In this second of a two-part series for Entrepreneur Exchange, President of Friendly Folks, Inc. Scott Kochman talks about sales and marketing, offers some key business management tips and shares the words that inspire him most:
What marketing strategies have you found to be most successful in growing your business?
Getting customers on the phone and providing such good customer service that they think of you as a friend, not just a “business.” Our goal is to develop a relationship with people, not “sell” to them. In this economy, it’s called the value proposition. A great example is Zappos. Everyone should learn as much as they can from that business.
What on-line, software or other resources have helped you the most in managing all aspects of your company? Why and how have they been helpful?
Quickbooks has been instrumental. Also, now that online applications are everywhere, using Microsoft exchange for email and an easy-to-use CRM (customer relationship management) has helped me keep things organized.
What did you do before you decided to become your own boss, and how have those skills helped you in your current business?
Well, I was in music and management. But for me, the MOST important skill to have is to be able to deal with people. If you get along with other people and are focused on what you need to do, you’ll be successful. There’s no big secret out there. We need other people to help us with every step of our journey in business. And if people like you and you’re generally a pleasant upbeat person, you’ll do well.
What process do you follow to successfully close on a lead and make the final sale? Any tips?
First off, I do NOT try and sell people. I become their friend and give them as much information as they need to make a decision. I actually like talking to people, so it’s natural for me. I think I got that from my mother. She can talk for hours on end without stopping! But how I get them on the phone is important. You must remember that people are getting bombarded with sales calls from all kinds of companies.
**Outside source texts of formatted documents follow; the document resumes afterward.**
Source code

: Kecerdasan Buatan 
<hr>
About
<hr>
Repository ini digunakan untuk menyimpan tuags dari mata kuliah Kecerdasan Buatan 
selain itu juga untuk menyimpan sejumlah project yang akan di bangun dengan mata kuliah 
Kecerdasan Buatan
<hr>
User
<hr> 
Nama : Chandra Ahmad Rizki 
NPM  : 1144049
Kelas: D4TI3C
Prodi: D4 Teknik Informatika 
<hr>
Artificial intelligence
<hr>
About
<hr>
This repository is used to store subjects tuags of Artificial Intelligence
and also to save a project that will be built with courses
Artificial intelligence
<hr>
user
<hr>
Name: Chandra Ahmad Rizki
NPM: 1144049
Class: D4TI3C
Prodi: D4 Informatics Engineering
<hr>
They have a wall up and do not want to talk to anyone, regardless of what company they’re from. If they don’t recognize the number, they won’t answer. So I try and develop a rapport through email first. I need people to realize that I’m here to help and not to just make a quick sale. Once people realize that, they’ll get on the phone with me, and then I can get to know them. And once I do, I’ll recommend something for them based on my discussion. Many times, if someone does not have a lot of money, I’ll recommend our least expensive package, and I think that surprises folks. They always think I’m going to try for the expensive one. But I want people to be successful because ultimately, that’s how my business grows. I want a long-term customer, not just a one-time sale.
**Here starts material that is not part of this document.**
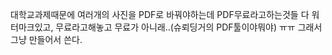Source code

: 대학교과제때문에 여러개의 사진을 PDF로 바꿔야하는데
PDF무료라고하는것들 다 워터마크있고, 무료라고해놓고 무료가 아니래..(슈뢰딩거의 PDF툴이야뭐야)
ㅠㅠ 그래서 그냥 만들어서 쓴다.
If you work from home, what are the greatest benefits to doing so? What are the drawbacks, and how do you manage them?
For me, working from home is tough. When I first started out, I walked around in my underwear all day (seriously), ate constantly, took naps, watched tv and cleaned my apartment. Then I took a small area, cornered it off and put everything related to business in that one place. This way, it was like my small office. That helped a lot. I think some people thrive from home and some don’t. I love having an office to go to everyday. I’m much more productive. And these days, the good news is that unless you live in a big city, you can get a small one- or two-room office for a couple of hundred bucks a month. You can even lease some space from an already existing business. I think each person is different and if you can manage the distractions, working from home can be amazing.
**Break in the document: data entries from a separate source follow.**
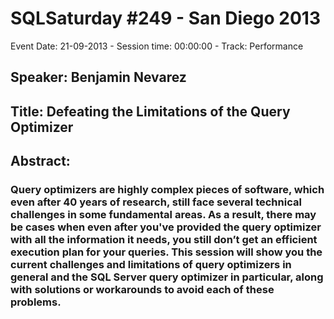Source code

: # SQLSaturday #249 - San Diego 2013
Event Date: 21-09-2013 - Session time: 00:00:00 - Track: Performance
## Speaker: Benjamin Nevarez
## Title: Defeating the Limitations of the Query Optimizer
## Abstract:
### Query optimizers are highly complex pieces of software, which even after 40 years of research, still face several technical challenges in some fundamental areas. As a result, there may be cases when even after you've provided the query optimizer with all the information it needs, you still don’t get an efficient execution plan for your queries. This session will show you the current challenges and limitations of query optimizers in general and the SQL Server query optimizer in particular, along with solutions or workarounds to avoid each of these problems.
What is your favorite motto and/or quote when it comes to business? Any words of encouragement and/or inspiration for the budding entrepreneur?
Zig Zigler: “Help enough people get what they want, and you’ll get what you want.” I love that, and it’s so true in today’s economy!
About Scott: A NJ native son and having attended music school at Syracuse given his passion for the trumpet, Scott Kochman always figured he’d wind up a symphony musician. However, that duel major in business along with his entrepreneurial spirit won out when he started a personalized keepsakes and music production company more than 14 years ago. Today, Friendly Folks, Inc. is one of the most respected companies of its kind in the industry and still growing strong!